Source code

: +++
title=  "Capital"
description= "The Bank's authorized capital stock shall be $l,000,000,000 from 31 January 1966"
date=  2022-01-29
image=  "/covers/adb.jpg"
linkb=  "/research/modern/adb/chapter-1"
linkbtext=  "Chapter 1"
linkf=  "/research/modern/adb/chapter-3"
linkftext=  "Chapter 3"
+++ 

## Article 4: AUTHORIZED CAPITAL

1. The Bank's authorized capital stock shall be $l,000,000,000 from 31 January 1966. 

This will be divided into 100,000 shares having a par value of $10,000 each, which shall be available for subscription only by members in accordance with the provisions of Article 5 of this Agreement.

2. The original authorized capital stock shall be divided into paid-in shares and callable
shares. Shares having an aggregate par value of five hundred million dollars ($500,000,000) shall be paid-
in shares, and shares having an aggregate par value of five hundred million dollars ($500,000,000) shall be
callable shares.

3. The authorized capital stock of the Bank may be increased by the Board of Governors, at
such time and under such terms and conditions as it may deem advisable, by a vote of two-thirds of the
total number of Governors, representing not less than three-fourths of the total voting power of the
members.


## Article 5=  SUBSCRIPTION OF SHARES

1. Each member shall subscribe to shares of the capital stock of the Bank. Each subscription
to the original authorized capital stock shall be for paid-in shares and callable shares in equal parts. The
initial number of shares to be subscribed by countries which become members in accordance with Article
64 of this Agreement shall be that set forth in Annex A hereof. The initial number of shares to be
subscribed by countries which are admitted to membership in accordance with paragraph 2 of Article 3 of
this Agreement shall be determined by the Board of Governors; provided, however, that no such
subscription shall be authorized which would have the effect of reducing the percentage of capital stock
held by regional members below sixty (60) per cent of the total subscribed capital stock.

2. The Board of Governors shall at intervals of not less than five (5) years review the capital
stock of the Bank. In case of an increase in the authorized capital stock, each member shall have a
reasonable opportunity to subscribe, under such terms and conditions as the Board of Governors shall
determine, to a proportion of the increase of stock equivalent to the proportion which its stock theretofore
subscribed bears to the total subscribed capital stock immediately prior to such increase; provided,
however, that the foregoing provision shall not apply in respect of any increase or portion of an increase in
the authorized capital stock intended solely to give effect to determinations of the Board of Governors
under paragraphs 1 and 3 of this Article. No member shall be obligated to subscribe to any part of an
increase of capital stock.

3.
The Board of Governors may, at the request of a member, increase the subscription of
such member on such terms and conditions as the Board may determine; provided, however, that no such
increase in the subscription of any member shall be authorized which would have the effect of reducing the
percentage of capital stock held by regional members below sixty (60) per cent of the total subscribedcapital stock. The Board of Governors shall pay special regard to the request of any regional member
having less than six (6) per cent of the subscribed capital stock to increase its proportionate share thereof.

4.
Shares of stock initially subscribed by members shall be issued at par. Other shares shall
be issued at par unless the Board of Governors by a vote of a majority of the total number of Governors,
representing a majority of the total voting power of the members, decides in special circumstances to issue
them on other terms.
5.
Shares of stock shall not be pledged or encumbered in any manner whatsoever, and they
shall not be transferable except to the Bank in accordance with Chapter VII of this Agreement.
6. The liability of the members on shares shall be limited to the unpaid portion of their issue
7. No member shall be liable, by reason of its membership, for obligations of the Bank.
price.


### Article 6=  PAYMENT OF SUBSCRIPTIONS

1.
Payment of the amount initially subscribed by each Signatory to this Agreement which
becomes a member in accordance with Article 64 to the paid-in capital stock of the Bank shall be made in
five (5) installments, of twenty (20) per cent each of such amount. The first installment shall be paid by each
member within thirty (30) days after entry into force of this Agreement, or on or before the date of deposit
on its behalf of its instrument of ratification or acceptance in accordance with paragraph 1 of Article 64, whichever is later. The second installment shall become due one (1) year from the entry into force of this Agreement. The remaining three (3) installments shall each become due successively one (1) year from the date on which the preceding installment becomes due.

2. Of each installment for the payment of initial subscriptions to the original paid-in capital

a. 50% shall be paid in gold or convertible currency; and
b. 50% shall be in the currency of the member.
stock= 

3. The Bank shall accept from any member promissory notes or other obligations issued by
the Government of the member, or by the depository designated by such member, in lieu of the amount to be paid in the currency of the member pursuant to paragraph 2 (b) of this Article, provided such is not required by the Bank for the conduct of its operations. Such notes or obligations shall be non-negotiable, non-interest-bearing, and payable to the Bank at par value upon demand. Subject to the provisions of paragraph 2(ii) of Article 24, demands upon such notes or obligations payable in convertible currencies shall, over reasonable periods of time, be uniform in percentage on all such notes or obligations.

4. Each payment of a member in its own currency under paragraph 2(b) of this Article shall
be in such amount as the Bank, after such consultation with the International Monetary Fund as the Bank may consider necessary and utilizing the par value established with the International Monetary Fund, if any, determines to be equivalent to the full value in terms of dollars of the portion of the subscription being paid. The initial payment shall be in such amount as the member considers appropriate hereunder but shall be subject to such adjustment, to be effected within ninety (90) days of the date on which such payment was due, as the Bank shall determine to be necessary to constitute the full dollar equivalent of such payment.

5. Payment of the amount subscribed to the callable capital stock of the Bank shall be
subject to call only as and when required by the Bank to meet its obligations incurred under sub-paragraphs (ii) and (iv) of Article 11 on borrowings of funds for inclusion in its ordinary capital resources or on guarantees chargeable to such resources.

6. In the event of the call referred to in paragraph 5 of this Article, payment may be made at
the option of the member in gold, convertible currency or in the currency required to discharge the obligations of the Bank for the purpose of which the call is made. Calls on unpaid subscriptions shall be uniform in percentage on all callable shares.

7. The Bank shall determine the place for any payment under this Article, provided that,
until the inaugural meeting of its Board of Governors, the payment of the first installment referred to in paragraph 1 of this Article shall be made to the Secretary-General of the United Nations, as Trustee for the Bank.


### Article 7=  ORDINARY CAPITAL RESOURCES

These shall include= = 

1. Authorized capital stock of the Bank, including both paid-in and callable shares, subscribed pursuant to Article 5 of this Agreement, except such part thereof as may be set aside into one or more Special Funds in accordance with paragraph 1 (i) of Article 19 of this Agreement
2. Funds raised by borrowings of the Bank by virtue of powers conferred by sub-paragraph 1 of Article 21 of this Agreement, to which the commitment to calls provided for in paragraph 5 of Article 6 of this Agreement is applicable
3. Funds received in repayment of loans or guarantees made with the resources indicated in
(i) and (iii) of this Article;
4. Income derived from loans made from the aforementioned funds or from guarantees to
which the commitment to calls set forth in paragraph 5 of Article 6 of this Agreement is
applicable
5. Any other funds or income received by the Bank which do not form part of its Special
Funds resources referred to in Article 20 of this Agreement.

■ ■ ■ ■ ■ ■ ■

## Problem to work on
Line by line, transcribe all of the records exactly.

## Reply to the exercise
Source code

: +++
title=  "Capital"
description= "The Bank's authorized capital stock shall be $l,000,000,000 from 31 January 1966"
date=  2022-01-29
image=  "/covers/adb.jpg"
linkb=  "/research/modern/adb/chapter-1"
linkbtext=  "Chapter 1"
linkf=  "/research/modern/adb/chapter-3"
linkftext=  "Chapter 3"
+++ 

## Article 4: AUTHORIZED CAPITAL

1. The Bank's authorized capital stock shall be $l,000,000,000 from 31 January 1966. 

This will be divided into 100,000 shares having a par value of $10,000 each, which shall be available for subscription only by members in accordance with the provisions of Article 5 of this Agreement.

2. The original authorized capital stock shall be divided into paid-in shares and callable
shares. Shares having an aggregate par value of five hundred million dollars ($500,000,000) shall be paid-
in shares, and shares having an aggregate par value of five hundred million dollars ($500,000,000) shall be
callable shares.

3. The authorized capital stock of the Bank may be increased by the Board of Governors, at
such time and under such terms and conditions as it may deem advisable, by a vote of two-thirds of the
total number of Governors, representing not less than three-fourths of the total voting power of the
members.


## Article 5=  SUBSCRIPTION OF SHARES

1. Each member shall subscribe to shares of the capital stock of the Bank. Each subscription
to the original authorized capital stock shall be for paid-in shares and callable shares in equal parts. The
initial number of shares to be subscribed by countries which become members in accordance with Article
64 of this Agreement shall be that set forth in Annex A hereof. The initial number of shares to be
subscribed by countries which are admitted to membership in accordance with paragraph 2 of Article 3 of
this Agreement shall be determined by the Board of Governors; provided, however, that no such
subscription shall be authorized which would have the effect of reducing the percentage of capital stock
held by regional members below sixty (60) per cent of the total subscribed capital stock.

2. The Board of Governors shall at intervals of not less than five (5) years review the capital
stock of the Bank. In case of an increase in the authorized capital stock, each member shall have a
reasonable opportunity to subscribe, under such terms and conditions as the Board of Governors shall
determine, to a proportion of the increase of stock equivalent to the proportion which its stock theretofore
subscribed bears to the total subscribed capital stock immediately prior to such increase; provided,
however, that the foregoing provision shall not apply in respect of any increase or portion of an increase in
the authorized capital stock intended solely to give effect to determinations of the Board of Governors
under paragraphs 1 and 3 of this Article. No member shall be obligated to subscribe to any part of an
increase of capital stock.

3.
The Board of Governors may, at the request of a member, increase the subscription of
such member on such terms and conditions as the Board may determine; provided, however, that no such
increase in the subscription of any member shall be authorized which would have the effect of reducing the
percentage of capital stock held by regional members below sixty (60) per cent of the total subscribedcapital stock. The Board of Governors shall pay special regard to the request of any regional member
having less than six (6) per cent of the subscribed capital stock to increase its proportionate share thereof.

4.
Shares of stock initially subscribed by members shall be issued at par. Other shares shall
be issued at par unless the Board of Governors by a vote of a majority of the total number of Governors,
representing a majority of the total voting power of the members, decides in special circumstances to issue
them on other terms.
5.
Shares of stock shall not be pledged or encumbered in any manner whatsoever, and they
shall not be transferable except to the Bank in accordance with Chapter VII of this Agreement.
6. The liability of the members on shares shall be limited to the unpaid portion of their issue
7. No member shall be liable, by reason of its membership, for obligations of the Bank.
price.


### Article 6=  PAYMENT OF SUBSCRIPTIONS

1.
Payment of the amount initially subscribed by each Signatory to this Agreement which
becomes a member in accordance with Article 64 to the paid-in capital stock of the Bank shall be made in
five (5) installments, of twenty (20) per cent each of such amount. The first installment shall be paid by each
member within thirty (30) days after entry into force of this Agreement, or on or before the date of deposit
on its behalf of its instrument of ratification or acceptance in accordance with paragraph 1 of Article 64, whichever is later. The second installment shall become due one (1) year from the entry into force of this Agreement. The remaining three (3) installments shall each become due successively one (1) year from the date on which the preceding installment becomes due.

2. Of each installment for the payment of initial subscriptions to the original paid-in capital

a. 50% shall be paid in gold or convertible currency; and
b. 50% shall be in the currency of the member.
stock= 

3. The Bank shall accept from any member promissory notes or other obligations issued by
the Government of the member, or by the depository designated by such member, in lieu of the amount to be paid in the currency of the member pursuant to paragraph 2 (b) of this Article, provided such is not required by the Bank for the conduct of its operations. Such notes or obligations shall be non-negotiable, non-interest-bearing, and payable to the Bank at par value upon demand. Subject to the provisions of paragraph 2(ii) of Article 24, demands upon such notes or obligations payable in convertible currencies shall, over reasonable periods of time, be uniform in percentage on all such notes or obligations.

4. Each payment of a member in its own currency under paragraph 2(b) of this Article shall
be in such amount as the Bank, after such consultation with the International Monetary Fund as the Bank may consider necessary and utilizing the par value established with the International Monetary Fund, if any, determines to be equivalent to the full value in terms of dollars of the portion of the subscription being paid. The initial payment shall be in such amount as the member considers appropriate hereunder but shall be subject to such adjustment, to be effected within ninety (90) days of the date on which such payment was due, as the Bank shall determine to be necessary to constitute the full dollar equivalent of such payment.

5. Payment of the amount subscribed to the callable capital stock of the Bank shall be
subject to call only as and when required by the Bank to meet its obligations incurred under sub-paragraphs (ii) and (iv) of Article 11 on borrowings of funds for inclusion in its ordinary capital resources or on guarantees chargeable to such resources.

6. In the event of the call referred to in paragraph 5 of this Article, payment may be made at
the option of the member in gold, convertible currency or in the currency required to discharge the obligations of the Bank for the purpose of which the call is made. Calls on unpaid subscriptions shall be uniform in percentage on all callable shares.

7. The Bank shall determine the place for any payment under this Article, provided that,
until the inaugural meeting of its Board of Governors, the payment of the first installment referred to in paragraph 1 of this Article shall be made to the Secretary-General of the United Nations, as Trustee for the Bank.


### Article 7=  ORDINARY CAPITAL RESOURCES

These shall include= = 

1. Authorized capital stock of the Bank, including both paid-in and callable shares, subscribed pursuant to Article 5 of this Agreement, except such part thereof as may be set aside into one or more Special Funds in accordance with paragraph 1 (i) of Article 19 of this Agreement
2. Funds raised by borrowings of the Bank by virtue of powers conferred by sub-paragraph 1 of Article 21 of this Agreement, to which the commitment to calls provided for in paragraph 5 of Article 6 of this Agreement is applicable
3. Funds received in repayment of loans or guarantees made with the resources indicated in
(i) and (iii) of this Article;
4. Income derived from loans made from the aforementioned funds or from guarantees to
which the commitment to calls set forth in paragraph 5 of Article 6 of this Agreement is
applicable
5. Any other funds or income received by the Bank which do not form part of its Special
Funds resources referred to in Article 20 of this Agreement.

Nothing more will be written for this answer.